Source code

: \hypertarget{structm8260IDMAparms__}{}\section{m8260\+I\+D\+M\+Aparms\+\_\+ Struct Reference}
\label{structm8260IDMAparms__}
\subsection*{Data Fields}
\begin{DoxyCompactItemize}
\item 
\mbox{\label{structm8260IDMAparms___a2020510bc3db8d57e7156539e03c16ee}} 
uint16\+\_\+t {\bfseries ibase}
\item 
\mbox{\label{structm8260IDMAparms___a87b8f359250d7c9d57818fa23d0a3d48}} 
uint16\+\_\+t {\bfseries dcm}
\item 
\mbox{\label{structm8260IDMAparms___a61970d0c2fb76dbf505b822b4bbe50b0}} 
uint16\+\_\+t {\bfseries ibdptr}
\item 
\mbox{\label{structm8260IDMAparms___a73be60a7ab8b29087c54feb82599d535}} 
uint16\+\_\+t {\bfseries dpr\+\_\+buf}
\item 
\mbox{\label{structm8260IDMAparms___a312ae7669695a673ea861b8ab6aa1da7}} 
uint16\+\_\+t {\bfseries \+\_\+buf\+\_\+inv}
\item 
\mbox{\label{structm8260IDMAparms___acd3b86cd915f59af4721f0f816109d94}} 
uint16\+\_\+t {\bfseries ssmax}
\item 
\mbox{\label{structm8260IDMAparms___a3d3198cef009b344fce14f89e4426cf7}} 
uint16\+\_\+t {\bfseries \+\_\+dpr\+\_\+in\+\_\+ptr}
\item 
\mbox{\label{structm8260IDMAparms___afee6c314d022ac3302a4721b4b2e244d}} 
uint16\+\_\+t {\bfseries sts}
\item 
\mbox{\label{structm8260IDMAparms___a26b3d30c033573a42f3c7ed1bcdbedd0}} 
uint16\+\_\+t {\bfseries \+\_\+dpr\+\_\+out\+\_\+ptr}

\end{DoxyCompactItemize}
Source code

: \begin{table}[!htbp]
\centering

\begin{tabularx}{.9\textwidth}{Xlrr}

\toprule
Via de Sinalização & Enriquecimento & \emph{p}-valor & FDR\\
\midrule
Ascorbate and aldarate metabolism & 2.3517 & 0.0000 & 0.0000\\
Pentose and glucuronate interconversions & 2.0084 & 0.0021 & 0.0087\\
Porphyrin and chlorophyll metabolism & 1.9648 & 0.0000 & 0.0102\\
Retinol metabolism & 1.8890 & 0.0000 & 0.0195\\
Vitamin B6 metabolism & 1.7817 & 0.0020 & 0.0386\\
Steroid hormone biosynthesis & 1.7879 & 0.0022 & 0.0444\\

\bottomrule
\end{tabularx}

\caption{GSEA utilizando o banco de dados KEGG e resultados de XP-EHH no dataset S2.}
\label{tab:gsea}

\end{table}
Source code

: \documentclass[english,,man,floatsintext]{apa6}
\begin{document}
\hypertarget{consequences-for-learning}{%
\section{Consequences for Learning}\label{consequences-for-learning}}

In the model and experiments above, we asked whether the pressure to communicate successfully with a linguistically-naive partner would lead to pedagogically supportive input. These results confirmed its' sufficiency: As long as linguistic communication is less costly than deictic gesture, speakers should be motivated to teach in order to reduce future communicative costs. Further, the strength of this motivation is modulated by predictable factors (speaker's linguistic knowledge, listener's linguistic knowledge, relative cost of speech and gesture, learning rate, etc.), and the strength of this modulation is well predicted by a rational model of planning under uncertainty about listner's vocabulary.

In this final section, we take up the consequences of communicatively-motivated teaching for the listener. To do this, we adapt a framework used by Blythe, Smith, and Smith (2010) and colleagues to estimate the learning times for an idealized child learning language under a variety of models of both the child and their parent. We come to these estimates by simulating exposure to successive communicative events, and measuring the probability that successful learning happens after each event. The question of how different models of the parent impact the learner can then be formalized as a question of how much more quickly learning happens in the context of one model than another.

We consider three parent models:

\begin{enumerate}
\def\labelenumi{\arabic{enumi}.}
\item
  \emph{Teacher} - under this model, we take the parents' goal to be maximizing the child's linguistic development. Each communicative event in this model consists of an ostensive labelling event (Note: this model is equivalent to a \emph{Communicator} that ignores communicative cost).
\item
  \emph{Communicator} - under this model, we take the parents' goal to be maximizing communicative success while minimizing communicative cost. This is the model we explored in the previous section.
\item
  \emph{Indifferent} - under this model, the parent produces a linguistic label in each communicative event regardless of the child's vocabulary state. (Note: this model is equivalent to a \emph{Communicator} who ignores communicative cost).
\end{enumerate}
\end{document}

- TASK OBJECTIVE -
Scan the records for the word "vocabulary", and copy each line where it is found.

- EXERCISE SOLUTION -
In the model and experiments above, we asked whether the pressure to communicate successfully with a linguistically-naive partner would lead to pedagogically supportive input. These results confirmed its' sufficiency: As long as linguistic communication is less costly than deictic gesture, speakers should be motivated to teach in order to reduce future communicative costs. Further, the strength of this motivation is modulated by predictable factors (speaker's linguistic knowledge, listener's linguistic knowledge, relative cost of speech and gesture, learning rate, etc.), and the strength of this modulation is well predicted by a rational model of planning under uncertainty about listner's vocabulary.
  \emph{Indifferent} - under this model, the parent produces a linguistic label in each communicative event regardless of the child's vocabulary state. (Note: this model is equivalent to a \emph{Communicator} who ignores communicative cost).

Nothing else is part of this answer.